In the same thread on the TrafficMonsoonupdates Facebook site, a poster claimed, “I received this in my bank today . . . 10.04% of my initial deposit to TM.” The apparent partial refund was marked “AW*TRAFFICM.”
In July, U.S. District Judge Jill N. Parrish ordered all assets of Traffic Monsoon and operator Charles Scoville frozen. An October report by court-appointed receiver Peggy Hunt said that Allied Wallet had claimed it had approximately $7 million in Traffic Monsoon funds on deposit when the SEC filed its Ponzi action against the “program.”
The asset freeze imposed by Parrish was further reinforced last week when she issued a preliminary injunction at the request of the SEC.
From the preliminary injunction, which names Allied Wallet and other Traffic Monsoon vendors, including PayPal, Payza, Solid Trust Pay and JPMorgan Chase Bank (italics added):
Each of the financial or brokerage institutions, debtors, and bailees, or any other person or entity holding Defendants’ Assets shall hold or retain within their control and prohibit the withdrawal, removal, transfer, or other disposal of any such assets, funds, or other properties.
Why, then, are Traffic Monsoon members claiming Allied Wallet is issuing at least partial refunds? And if the refunds are taking place, are they in violation of the asset freeze?
Allied Wallet did not respond to a request for comment Monday. Neither did the SEC or Hunt.
But the docket of the SEC’s case against Traffic Monsoon now shows that Hunt filed a notice of a subpoena naming Allied Wallet on Tuesday. How things would proceed was not immediately clear.
Hunt previously informed the court about a statement Scoville allegedly made about how Traffic Monsoon hooked up with Allied Wallet prior to the SEC action via a company that purportedly was given to him.
From the statement, as contained in a transcript filed by Hunt last year (italics added):
Well, the thing is is Traffic Monsoon in the UK was kind of formed in a way because, when we were in Dubai, that’s when we got set up with someone who knew people inside of Allied Wallet to help us get an Allied Wallet account set up. And when we were setting up Allied Wallet, Allied Wallet required us to have a registration in the UK.
Scoville went on to say, “We had somebody who was there with us who said, I’ve got a UK company. We can change it to the Traffic Monsoon, and then we could use that registration so you can use Allied Wallet. So that’s Taheer and Amir, both of them are on that business registration, but technically they don’t own any of the company.”
And, according to the transcript, Scoville said, “they were just giving me a company that they had already registered as a speedy process of just making sure that we have a business registration in the UK. But they put me on as the owner.”

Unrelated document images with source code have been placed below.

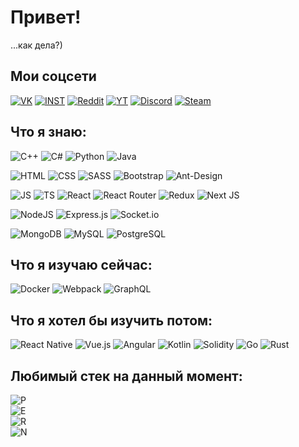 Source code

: # Привет!

...как дела?)

## Мои соцсети
[![VK](https://img.shields.io/badge/вконтакте-%232E87FB.svg?&style=for-the-badge&logo=vk&logoColor=white)](https://vk.com/swbuwk)
[![INST](https://img.shields.io/badge/Instagram-E4405F?style=for-the-badge&logo=instagram&logoColor=white)](http://instagram.com/swbuwk?utm_source=qr)
[![Reddit](https://img.shields.io/badge/Reddit-FF4500?style=for-the-badge&logo=reddit&logoColor=white)](https://www.reddit.com/user/swbuwk)
[![YT](https://img.shields.io/badge/YouTube-FF0000?style=for-the-badge&logo=youtube&logoColor=white)](https://www.youtube.com/channel/UCfhHgcFKPNA3lxAtKg_ixng)
[![Discord](https://img.shields.io/badge/Discord-7289DA?style=for-the-badge&logo=discord&logoColor=white)](https://discordapp.com/users/473799916851036161)
[![Steam](https://img.shields.io/badge/Steam-000000?style=for-the-badge&logo=steam&logoColor=white)](https://steamcommunity.com/id/swbuwk/)

## Что я знаю:

![C++](https://img.shields.io/badge/C%2B%2B-00599C?style=for-the-badge&logo=c%2B%2B&logoColor=white)
![C#](https://img.shields.io/badge/C%23-239120?style=for-the-badge&logo=c-sharp&logoColor=white)
![Python](https://img.shields.io/badge/Python-3776AB?style=for-the-badge&logo=python&logoColor=white)
![Java](https://img.shields.io/badge/Java-ED8B00?style=for-the-badge&logo=java&logoColor=white)  
  
![HTML](https://img.shields.io/badge/HTML5-E34F26?style=for-the-badge&logo=html5&logoColor=white)
![CSS](https://img.shields.io/badge/CSS3-1572B6?style=for-the-badge&logo=css3&logoColor=white)
![SASS](https://img.shields.io/badge/Sass-CC6699?style=for-the-badge&logo=sass&logoColor=white)
![Bootstrap](https://img.shields.io/badge/Bootstrap-563D7C?style=for-the-badge&logo=bootstrap&logoColor=white)
![Ant-Design](https://img.shields.io/badge/-AntDesign-%230170FE?style=for-the-badge&logo=ant-design&logoColor=white)  
  
![JS](https://img.shields.io/badge/JavaScript-323330?style=for-the-badge&logo=javascript&logoColor=F7DF1E)
![TS](https://img.shields.io/badge/TypeScript-007ACC?style=for-the-badge&logo=typescript&logoColor=white)
![React](https://img.shields.io/badge/React-20232A?style=for-the-badge&logo=react&logoColor=61DAFB)
![React Router](https://img.shields.io/badge/React_Router-CA4245?style=for-the-badge&logo=react-router&logoColor=white)
![Redux](https://img.shields.io/badge/Redux-593D88?style=for-the-badge&logo=redux&logoColor=white)
![Next JS](https://img.shields.io/badge/Next-black?style=for-the-badge&logo=next.js&logoColor=white)
  
![NodeJS](https://img.shields.io/badge/Node.js-43853D?style=for-the-badge&logo=node.js&logoColor=white)
![Express.js](https://img.shields.io/badge/express.js-%23404d59.svg?style=for-the-badge&logo=express&logoColor=%2361DAFB)
![Socket.io](https://img.shields.io/badge/Socket.io-black?style=for-the-badge&logo=socket.io&badgeColor=010101)  
  
![MongoDB](https://img.shields.io/badge/MongoDB-4EA94B?style=for-the-badge&logo=mongodb&logoColor=white)
![MySQL](https://img.shields.io/badge/MySQL-00000F?style=for-the-badge&logo=mysql&logoColor=white)
![PostgreSQL](https://img.shields.io/badge/PostgreSQL-316192?style=for-the-badge&logo=postgresql&logoColor=white)

## Что я изучаю сейчас:

![Docker](https://img.shields.io/badge/docker-%230db7ed.svg?style=for-the-badge&logo=docker&logoColor=white)
![Webpack](https://img.shields.io/badge/webpack-%238DD6F9.svg?style=for-the-badge&logo=webpack&logoColor=black)
![GraphQL](https://img.shields.io/badge/-GraphQL-E10098?style=for-the-badge&logo=graphql&logoColor=white)

## Что я хотел бы изучить потом:

![React Native](https://img.shields.io/badge/react_native-%2320232a.svg?style=for-the-badge&logo=react&logoColor=%2361DAFB)
![Vue.js](https://img.shields.io/badge/vuejs-%2335495e.svg?style=for-the-badge&logo=vuedotjs&logoColor=%234FC08D)
![Angular](https://img.shields.io/badge/angular-%23DD0031.svg?style=for-the-badge&logo=angular&logoColor=white)
![Kotlin](https://img.shields.io/badge/kotlin-%230095D5.svg?style=for-the-badge&logo=kotlin&logoColor=white)
![Solidity](https://img.shields.io/badge/Solidity-%23363636.svg?style=for-the-badge&logo=solidity&logoColor=white)
![Go](https://img.shields.io/badge/go-%2300ADD8.svg?style=for-the-badge&logo=go&logoColor=white)
![Rust](https://img.shields.io/badge/rust-%23000000.svg?style=for-the-badge&logo=rust&logoColor=white)  

## Любимый стек на данный момент:

![P](https://img.shields.io/badge/-P-336791?style=for-the-badge&logo=postgreSQL&logoColor=white)  
![E](https://img.shields.io/badge/-E-000000?style=for-the-badge&logo=express&logoColor=white)  
![R](https://img.shields.io/badge/-R-282C34?style=for-the-badge&logo=react&logoColor=61DAFB)  
![N](https://img.shields.io/badge/-N-339933?style=for-the-badge&logo=node.js&logoColor=white)

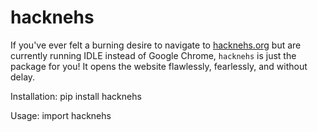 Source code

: # hacknehs
If you've ever felt a burning desire to navigate to [hacknehs.org](hacknehs.org) but are currently running IDLE instead of Google Chrome, `hacknehs` is just the package for you! It opens the website flawlessly, fearlessly, and without delay.

Installation: pip install hacknehs

Usage: import hacknehs
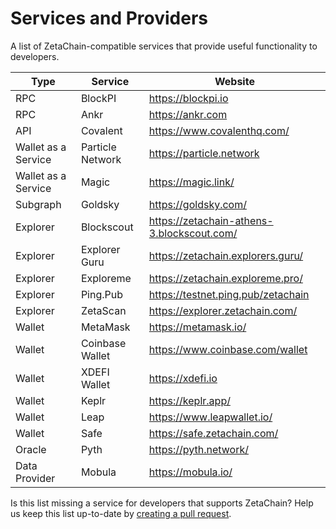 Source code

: # Services and Providers

A list of ZetaChain-compatible services that provide useful functionality to
developers.

| Type                | Service          | Website                                    |
| ------------------- | ---------------- | ------------------------------------------ |
| RPC                 | BlockPI          | https://blockpi.io                         |
| RPC                 | Ankr             | https://ankr.com                           |
| API                 | Covalent         | https://www.covalenthq.com/                |
| Wallet as a Service | Particle Network | https://particle.network                   |
| Wallet as a Service | Magic            | https://magic.link/                        |
| Subgraph            | Goldsky          | https://goldsky.com/                       |
| Explorer            | Blockscout       | https://zetachain-athens-3.blockscout.com/ |
| Explorer            | Explorer Guru    | https://zetachain.explorers.guru/          |
| Explorer            | Exploreme        | https://zetachain.exploreme.pro/           |
| Explorer            | Ping.Pub         | https://testnet.ping.pub/zetachain         |
| Explorer            | ZetaScan         | https://explorer.zetachain.com/            |
| Wallet              | MetaMask         | https://metamask.io/                       |
| Wallet              | Coinbase Wallet  | https://www.coinbase.com/wallet            |
| Wallet              | XDEFI Wallet     | https://xdefi.io                           |
| Wallet              | Keplr            | https://keplr.app/                         |
| Wallet              | Leap             | https://www.leapwallet.io/                 |
| Wallet              | Safe             | https://safe.zetachain.com/                |
| Oracle              | Pyth             | https://pyth.network/                      |
| Data Provider       | Mobula           | https://mobula.io/                         |

Is this list missing a service for developers that supports ZetaChain? Help us
keep this list up-to-date by
[creating a pull request](https://github.com/zeta-chain/docs/blob/main/docs/reference/services.mdx).
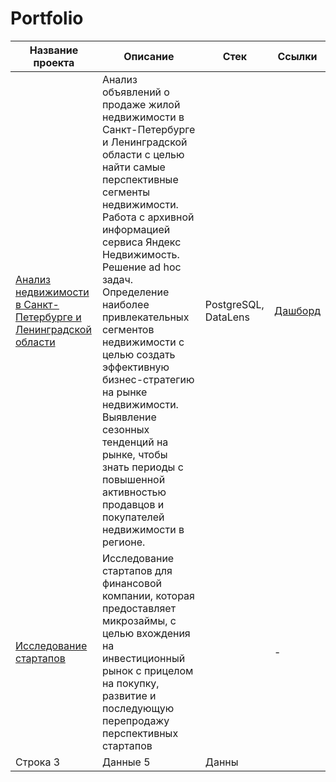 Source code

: # Portfolio
| Название проекта | Описание | Стек | Ссылки |
|------------------|----------|------|--------|
|[Анализ недвижимости в Санкт-Петербурге и Ленинградской области](Real%20Estate%20Market/)|Анализ объявлений о продаже жилой недвижимости в Санкт-Петербурге и Ленинградской области с целью найти самые перспективные сегменты недвижимости. Работа с архивной информацией сервиса Яндекс Недвижимость. Решение ad hoc задач. Определение наиболее привлекательных сегментов недвижимости с целью создать эффективную бизнес-стратегию на рынке недвижимости. Выявление сезонных тенденций на рынке, чтобы знать периоды с повышенной активностью продавцов и покупателей недвижимости в регионе.|PostgreSQL, DataLens|[Дашборд](https://datalens.ru/1d0yifggvpnen-dashbord-dlya-agentstva-nedvizhimosti)|
|[Исследование стартапов](Startup%20Research)|Исследование стартапов для финансовой компании, которая предоставляет микрозаймы, с целью вхождения на инвестиционный рынок с прицелом на покупку, развитие и последующую перепродажу перспективных стартапов||-|
| Строка 3         | Данные 5 | Данны||
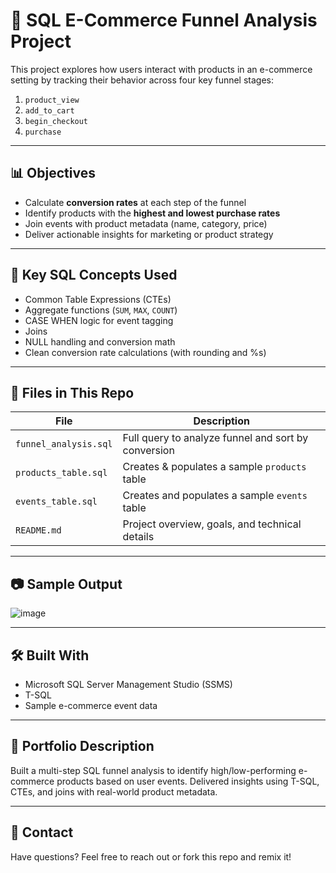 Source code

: # 🛒 SQL E-Commerce Funnel Analysis Project

This project explores how users interact with products in an e-commerce setting by tracking their behavior across four key funnel stages:

1. `product_view`
2. `add_to_cart`
3. `begin_checkout`
4. `purchase`

---

## 📊 Objectives

- Calculate **conversion rates** at each step of the funnel
- Identify products with the **highest and lowest purchase rates**
- Join events with product metadata (name, category, price)
- Deliver actionable insights for marketing or product strategy

---

## 🧠 Key SQL Concepts Used

- Common Table Expressions (CTEs)
- Aggregate functions (`SUM`, `MAX`, `COUNT`)
- CASE WHEN logic for event tagging
- Joins
- NULL handling and conversion math
- Clean conversion rate calculations (with rounding and %s)

---

## 🧩 Files in This Repo

| File | Description |
|------|-------------|
| `funnel_analysis.sql` | Full query to analyze funnel and sort by conversion |
| `products_table.sql` | Creates & populates a sample `products` table |
| `events_table.sql` | Creates and populates a sample `events` table |
| `README.md` | Project overview, goals, and technical details |

---

## 📷 Sample Output

![image](https://github.com/user-attachments/assets/ebe3c086-9a28-4589-8bb2-7d6977f554bb)

---

## 🛠 Built With

- Microsoft SQL Server Management Studio (SSMS)
- T-SQL
- Sample e-commerce event data

---

## 💼 Portfolio Description

Built a multi-step SQL funnel analysis to identify high/low-performing e-commerce products based on user events. Delivered insights using T-SQL, CTEs, and joins with real-world product metadata.

---

## 📩 Contact

Have questions? Feel free to reach out or fork this repo and remix it!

Scoville, according to the transcript, grew to have doubts about the U.K. operation because he could not confirm that staff or security personnel for which he was paying 6,000 pounds per month actually were working at the U.K. office of his own company.
From the transcript (italics added):
I went over there, and apparently, the person at the front desk didn’t know who I was, who asked to see the people that were working for Traffic Monsoon, and they said that there’s nobody there. So I don’t know all of the ins and outs of what’s going on there. I may have been scammed. I don’t know.
Parrish has found that Traffic Monsoon operated as a Ponzi scheme, according to court documents. Scoville has said he will file an appeal.